Введение

Введение

В субботу, 22 мая 1971 года я вновь отправился в мексиканский штат Сонора на очередную встречу с доном Хуаном Матусом — магом из племени яки. Мы были знакомы с 1961 года. Я думал, что эта встреча ничем не будет отличаться от множества предыдущих визитов за десять лет моего ученичества. Однако события, последовавшие за ней, оказались для меня важными, поскольку ознаменовали окончание учебы. Причем это не было с моей стороны произвольным уходом, а реальным ее окончанием.

Описанию процесса обучения посвящены две предыдущие книги — «Учение дона Хуана» и «Отдельная реальность».

При их написании я исходил из предположения, что ключевыми пунктами в обучении магии являются состояния необычной реальности, вызванные употреблением психотропных растений.

Дон Хуан был специалистом в использовании трех таких растений: дурмана обыкновенного (datura inoxia), кактуса пейота (lophophora willamsii) и галлюциногенного гриба (genus psilocybe).

Под их воздействием восприятие мира становилось настолько причудливым и впечатляющим, что я поневоле пришел к выводу: состояния необычной реальности — единственный путь к постижению и освоению того знания, которое пытался передать мне дон Хуан.

Однако я ошибался.

Чтобы исключить возможность какой-либо путаницы относительно моей работы с доном Хуаном, я хотел бы сказать, что я никогда не предпринимал никаких попыток соотнести дона Хуана с какой-либо социально-культурной средой.

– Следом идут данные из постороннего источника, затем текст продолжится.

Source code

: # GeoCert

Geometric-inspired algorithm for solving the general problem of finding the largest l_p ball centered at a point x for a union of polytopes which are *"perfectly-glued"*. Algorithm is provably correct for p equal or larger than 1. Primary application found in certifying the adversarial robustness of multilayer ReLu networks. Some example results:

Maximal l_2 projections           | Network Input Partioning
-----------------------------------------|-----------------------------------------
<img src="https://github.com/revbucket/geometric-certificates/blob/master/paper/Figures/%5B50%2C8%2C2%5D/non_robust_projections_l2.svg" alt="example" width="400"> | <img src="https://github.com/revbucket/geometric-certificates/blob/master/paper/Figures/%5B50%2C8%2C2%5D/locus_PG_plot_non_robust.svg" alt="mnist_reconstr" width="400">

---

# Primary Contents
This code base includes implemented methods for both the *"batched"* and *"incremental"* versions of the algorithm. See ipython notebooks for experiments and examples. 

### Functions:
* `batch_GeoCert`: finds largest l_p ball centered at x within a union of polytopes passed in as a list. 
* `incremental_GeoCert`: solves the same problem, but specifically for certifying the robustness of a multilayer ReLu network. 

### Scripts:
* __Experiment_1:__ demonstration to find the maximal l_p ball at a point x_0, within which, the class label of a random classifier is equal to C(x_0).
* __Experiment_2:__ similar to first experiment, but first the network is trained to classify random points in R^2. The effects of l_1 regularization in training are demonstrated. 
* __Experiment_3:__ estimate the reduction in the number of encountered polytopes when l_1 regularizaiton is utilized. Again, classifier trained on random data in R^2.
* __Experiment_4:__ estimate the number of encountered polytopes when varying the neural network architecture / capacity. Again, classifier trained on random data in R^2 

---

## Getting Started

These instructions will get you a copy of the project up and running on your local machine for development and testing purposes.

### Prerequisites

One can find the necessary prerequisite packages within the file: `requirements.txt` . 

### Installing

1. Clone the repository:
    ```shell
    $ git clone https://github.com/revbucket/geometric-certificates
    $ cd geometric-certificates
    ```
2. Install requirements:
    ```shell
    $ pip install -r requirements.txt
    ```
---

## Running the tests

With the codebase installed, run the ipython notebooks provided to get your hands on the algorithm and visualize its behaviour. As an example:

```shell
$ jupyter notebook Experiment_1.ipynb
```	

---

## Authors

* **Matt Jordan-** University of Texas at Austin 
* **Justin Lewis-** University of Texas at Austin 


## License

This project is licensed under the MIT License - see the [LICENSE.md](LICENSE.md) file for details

Себя он считает индейцем яки, однако это отнюдь не означает, что система известных ему знаний является достоянием всего племени яки или только ими практикуется.

Говорили мы по-испански, и только благодаря тому, что он в совершенстве владел этим языком, мне удалось получить сложные объяснения его системы верований.

Я называл эту систему магией, а дона Хуана — магом, поскольку именно такими категориями пользовался он сам.

В начале ученичества мне удавалось записывать большую часть того, что говорил дон Хуан, а потом уже, на более поздних этапах, — вообще практически все. Поэтому за годы обучения у меня накопились целые кипы блокнотов, заполненных полевыми записями. Для того чтобы представить эти заметки в удобочитаемой форме и в то же время сохранить драматическое единство уроков дона Хуана, мне пришлось отредактировать их, но исключенное мной, я полагаю, не является существенным с точки зрения того, что я хотел осветить.

Работая с доном Хуаном, я относился к нему только как к магу. Соответственно мои усилия сводились лишь к тому, чтобы приобщиться к его системе магических знаний.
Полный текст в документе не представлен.